石橋 嘉一「日本人大学生の授業外英語学習の支援」
[ 検討内容 ]
[ 国際日本研究専攻 ]西田 彰一

 D班のワークショップは、メディア社会文化専攻の石橋嘉一さんの「日本人大学生の授業外英語学習の支援」というポスター発表を、どのようにすれば大学生にわかりやすい展示になるかという観点から議論しました。他の班のポスター発表が歴史・民族的資料にもとづいた発表であるのに対して、D班は英語教育という展示に馴染みが薄い発表であったので、まずはどのように展示のテーマを設定するべきかについて検討しました。

 そこで、本発表が大学生を研究対象に取り上げていることから、大学生が自らの英語学習に役立つ展示をテーマに据えることにしました。石橋さんの発表で注目すべきことは、英語力の高低によって授業外の英語学習内容に相違があることです。石橋さんの調査によれば、英語力の低群では、高校の教材などを使い、一人で復習を繰り返すという孤立的な学習の傾向が強くみられる一方で、高群では、英語話者との会話やメールのやりとりを行うなど、他者とインタラクションをとるという対照的な特徴がみられました。このような発見を大学生に役立つように伝えるには、授業外英語学習の学習内容の分布を、図表にすればよいのではないか、また、アンケートの見本なども一緒に展示すればよいのではないか、ということについて話し合いました。

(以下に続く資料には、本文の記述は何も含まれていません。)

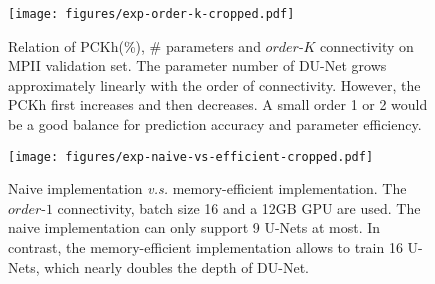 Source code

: \documentclass[runningheads]{llncs}
\begin{document}
\begin{figure}[t]
\centering
  \texttt{[image: figures/exp-order-k-cropped.pdf]}
\caption{Relation of PCKh(\%), \# parameters and $order$-$K$ connectivity on MPII validation set. The parameter number of DU-Net grows approximately linearly with the order of connectivity. However, the PCKh first increases and then decreases. A small order 1 or 2 would be a good balance for prediction accuracy and parameter efficiency.}
\label{fig:exp-order-k}
\endminipage \hfill
{}
\centering
  \texttt{[image: figures/exp-naive-vs-efficient-cropped.pdf]}
\caption{Naive implementation {\it v.s.} memory-efficient implementation. The $order$-$1$ connectivity, batch size 16 and a 12GB GPU are used. The naive implementation can only support 9 U-Nets at most. In contrast, the memory-efficient implementation allows to train 16 U-Nets, which nearly doubles the depth of DU-Net.}
  \label{fig:exp-naive-vs-efficient} \hfill
\endminipage
\end{figure}
\end{document}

 語学学習の成果をわかりやすく展示するという試みは、ワークショップに参加したメンバーにとって大変刺激的なものでした。本ワークショップを通して、大学生が実際に様々な英語学習法を学び、挑戦できる「新しい展示の在り方」を示すことができたのではないかと思います。

 

[ コアコメント ]
[ メディア社会文化専攻 ]石橋 嘉一

 私は「日本人大学生の授業外英語学習の支援方法の研究」に取り組んでいます。 本ワークショップに参加した一番の収穫は、自分の研究を外側から客観的に見つめ直す機会を得たことです。

 博士論文の執筆は、緻密さや正確さを求められる作業です。それゆえに、我々は特定の学問領域の「狭い世界」にこもりがちになります。しかしながら、今回のワークショップはそのような狭い視点を異分野との交流により「広い世界」へと導いてくれました。広い世界とは、外から見た「自分の研究の存在意義」「研究目的達成時の社会的意義」です。

 今後は研究手法やデータ分析といった細かい視点のみならず、常に外側から見た自分の研究の意義・位置づけを意識して、研究を進めていきたいと思いました。このような機会をくださった学生委員・教職員の皆様に心より感謝いたします。